PROVIDED RECORDS
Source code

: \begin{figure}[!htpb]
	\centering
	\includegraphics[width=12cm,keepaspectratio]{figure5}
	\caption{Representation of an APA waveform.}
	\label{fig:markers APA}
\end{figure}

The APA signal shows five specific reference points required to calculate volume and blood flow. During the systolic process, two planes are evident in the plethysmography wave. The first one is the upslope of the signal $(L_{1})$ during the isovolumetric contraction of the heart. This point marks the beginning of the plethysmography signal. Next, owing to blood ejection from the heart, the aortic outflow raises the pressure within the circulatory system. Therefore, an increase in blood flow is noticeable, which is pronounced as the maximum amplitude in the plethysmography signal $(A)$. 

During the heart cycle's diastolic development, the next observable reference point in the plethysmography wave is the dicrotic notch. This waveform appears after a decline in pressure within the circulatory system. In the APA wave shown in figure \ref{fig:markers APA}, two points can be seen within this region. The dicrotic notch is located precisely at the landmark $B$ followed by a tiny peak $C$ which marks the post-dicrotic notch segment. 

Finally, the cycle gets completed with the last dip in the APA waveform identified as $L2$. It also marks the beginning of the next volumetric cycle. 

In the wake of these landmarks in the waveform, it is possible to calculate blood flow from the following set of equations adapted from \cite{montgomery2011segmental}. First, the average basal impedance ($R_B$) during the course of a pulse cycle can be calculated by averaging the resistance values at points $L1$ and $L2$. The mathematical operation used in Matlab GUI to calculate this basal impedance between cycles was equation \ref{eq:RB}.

WORK TASK
The listing is to be retyped in full, exactly as shown.

RESULT
Source code

: \begin{figure}[!htpb]
	\centering
	\includegraphics[width=12cm,keepaspectratio]{figure5}
	\caption{Representation of an APA waveform.}
	\label{fig:markers APA}
\end{figure}

The APA signal shows five specific reference points required to calculate volume and blood flow. During the systolic process, two planes are evident in the plethysmography wave. The first one is the upslope of the signal $(L_{1})$ during the isovolumetric contraction of the heart. This point marks the beginning of the plethysmography signal. Next, owing to blood ejection from the heart, the aortic outflow raises the pressure within the circulatory system. Therefore, an increase in blood flow is noticeable, which is pronounced as the maximum amplitude in the plethysmography signal $(A)$. 

During the heart cycle's diastolic development, the next observable reference point in the plethysmography wave is the dicrotic notch. This waveform appears after a decline in pressure within the circulatory system. In the APA wave shown in figure \ref{fig:markers APA}, two points can be seen within this region. The dicrotic notch is located precisely at the landmark $B$ followed by a tiny peak $C$ which marks the post-dicrotic notch segment. 

Finally, the cycle gets completed with the last dip in the APA waveform identified as $L2$. It also marks the beginning of the next volumetric cycle. 

In the wake of these landmarks in the waveform, it is possible to calculate blood flow from the following set of equations adapted from \cite{montgomery2011segmental}. First, the average basal impedance ($R_B$) during the course of a pulse cycle can be calculated by averaging the resistance values at points $L1$ and $L2$. The mathematical operation used in Matlab GUI to calculate this basal impedance between cycles was equation \ref{eq:RB}.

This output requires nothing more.